Anche alcuni illuministi tendevano spesso a guardare con simpatia al passato: è questo il caso di Rousseau, che, dopo aver preso atto che l’uomo nasce libero, ma ovunque è in catene, criticava la società del suo tempo, incentrata sul denaro e sulla proprietà e dimentica dei valori più squisitamente umani; ad essa egli opponeva un mitico passato in cui l’uomo era selvaggio ma più umano, un passato che era a quei tempi ancora presente nelle civiltà meno progredite dell’America e che trova nel romanzo “Robinson Crusue” di Defoe una conferma. Ma è soprattutto sul futuro che si affacciano i progetti utopici, un futuro difficile da identificare e da prevedere, un futuro che forse è destinato a rimanere sempre futuro: così Platone, dopo aver prestato attenzione al passato nel “Crizia”, con la “Repubblica” volge lo sguardo all’avvenire. Il punto di partenza è la definizione dell’uomo giusto, in particolare il tentativo di confutare le tesi di certa sofistica che vogliono negare ogni forma di giustizia naturale e propugnare il diritto del più forte. Una tesi difficile da smontare, ma non impossibile: Platone lo fa - per bocca di Socrate - ricorrendo ad un esempio probante: i briganti, coloro cioè che sostengono il diritto del più forte, dopo aver compiuto una rapina, dovranno pur spartirsi il bottino, e per farlo dovranno necessariamente ricorrere a qualche criterio di giustizia.

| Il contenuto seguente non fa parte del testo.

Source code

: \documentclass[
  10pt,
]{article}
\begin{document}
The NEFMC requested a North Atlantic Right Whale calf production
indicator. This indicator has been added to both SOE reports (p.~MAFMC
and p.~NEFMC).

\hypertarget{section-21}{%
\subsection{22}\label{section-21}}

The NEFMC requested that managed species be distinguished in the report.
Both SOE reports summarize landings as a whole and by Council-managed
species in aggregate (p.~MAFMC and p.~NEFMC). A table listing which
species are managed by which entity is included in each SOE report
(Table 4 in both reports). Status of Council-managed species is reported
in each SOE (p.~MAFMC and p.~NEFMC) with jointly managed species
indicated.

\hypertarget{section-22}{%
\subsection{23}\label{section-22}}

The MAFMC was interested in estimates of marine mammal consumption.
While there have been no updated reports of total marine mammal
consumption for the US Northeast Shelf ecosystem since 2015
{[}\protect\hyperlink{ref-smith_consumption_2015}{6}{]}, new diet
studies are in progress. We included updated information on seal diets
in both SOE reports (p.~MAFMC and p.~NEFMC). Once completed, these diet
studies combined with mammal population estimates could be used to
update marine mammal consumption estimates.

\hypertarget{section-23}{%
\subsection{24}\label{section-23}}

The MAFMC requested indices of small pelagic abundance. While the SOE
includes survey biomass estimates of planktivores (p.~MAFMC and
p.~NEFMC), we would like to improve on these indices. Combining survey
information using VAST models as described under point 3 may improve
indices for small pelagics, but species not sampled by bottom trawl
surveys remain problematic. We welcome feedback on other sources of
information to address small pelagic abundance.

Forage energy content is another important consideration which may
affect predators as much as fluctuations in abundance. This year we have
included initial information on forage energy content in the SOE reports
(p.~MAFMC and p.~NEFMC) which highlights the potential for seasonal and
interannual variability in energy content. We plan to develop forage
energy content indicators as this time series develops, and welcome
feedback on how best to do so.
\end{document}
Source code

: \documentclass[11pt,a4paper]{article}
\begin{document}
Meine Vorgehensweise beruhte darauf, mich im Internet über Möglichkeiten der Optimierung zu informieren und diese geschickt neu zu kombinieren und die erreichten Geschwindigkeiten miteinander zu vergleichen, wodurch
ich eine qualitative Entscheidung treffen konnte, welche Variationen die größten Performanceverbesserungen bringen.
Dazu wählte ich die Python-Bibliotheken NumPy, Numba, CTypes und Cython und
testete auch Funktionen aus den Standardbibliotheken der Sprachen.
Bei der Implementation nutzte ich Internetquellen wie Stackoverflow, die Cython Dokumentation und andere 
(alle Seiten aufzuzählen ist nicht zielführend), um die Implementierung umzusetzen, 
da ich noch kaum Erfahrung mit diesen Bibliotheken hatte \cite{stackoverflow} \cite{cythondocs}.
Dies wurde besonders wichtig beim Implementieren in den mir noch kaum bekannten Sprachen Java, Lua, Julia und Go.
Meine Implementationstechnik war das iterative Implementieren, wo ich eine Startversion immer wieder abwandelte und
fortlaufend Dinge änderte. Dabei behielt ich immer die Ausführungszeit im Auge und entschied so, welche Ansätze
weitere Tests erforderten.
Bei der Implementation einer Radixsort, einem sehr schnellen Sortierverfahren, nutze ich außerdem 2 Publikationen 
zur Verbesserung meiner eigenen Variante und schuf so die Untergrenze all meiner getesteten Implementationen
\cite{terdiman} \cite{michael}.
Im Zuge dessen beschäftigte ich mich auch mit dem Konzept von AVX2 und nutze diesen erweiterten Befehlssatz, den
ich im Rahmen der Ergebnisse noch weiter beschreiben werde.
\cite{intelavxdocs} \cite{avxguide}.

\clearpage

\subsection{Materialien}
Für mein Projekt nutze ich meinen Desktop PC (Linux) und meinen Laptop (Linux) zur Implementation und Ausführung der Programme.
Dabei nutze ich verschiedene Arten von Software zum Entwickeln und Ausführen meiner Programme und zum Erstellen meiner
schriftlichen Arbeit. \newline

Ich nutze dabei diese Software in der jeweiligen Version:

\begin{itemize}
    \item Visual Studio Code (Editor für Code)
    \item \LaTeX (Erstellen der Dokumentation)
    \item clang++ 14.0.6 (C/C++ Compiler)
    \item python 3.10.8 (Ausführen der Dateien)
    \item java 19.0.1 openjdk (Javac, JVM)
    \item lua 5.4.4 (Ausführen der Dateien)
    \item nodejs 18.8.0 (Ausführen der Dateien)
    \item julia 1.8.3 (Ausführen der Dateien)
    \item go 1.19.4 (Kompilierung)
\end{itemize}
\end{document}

Ma, allora, se c’è una giustizia vuol dire che è possibile distinguere con certezza il giusto dall’ingiusto e, di conseguenza, che un uomo può essere più giusto di un altro, e così una società più di un’altra: si tratta dunque, per Platone, di capire chi realmente sia l’uomo integro indagando su quale sia la società giusta, al cui delineamento è dedicata buona parte dell’opera. Nella società ideale verranno eliminate la proprietà privata e la famiglia, in modo tale da far sì che scompaiano l’invidia e l’arroganza e ciascuno ami il suo prossimo come un familiare. Nella società platonica non c’è posto per le differenze tra uomini e donne, che peraltro sono talmente irrisorie da essere accostate a quelle che intercorrono tra calvi e chiomati: se anche gli uomini sono congenitamente più forti, non esistono, propriamente, mansioni maschili, che siano interdette alle donne. Indistintamente dal sesso, gli individui sono divisi in classi di appartenenza: al gradino più basso vi sono i produttori, il cui ufficio è di generare benessere per al società; al secondo posto troviamo invece i guardiani, preposti alla custodia dello stato e, infine, al vertice della piramide, sono i governatori, che si identificano con i filosofi.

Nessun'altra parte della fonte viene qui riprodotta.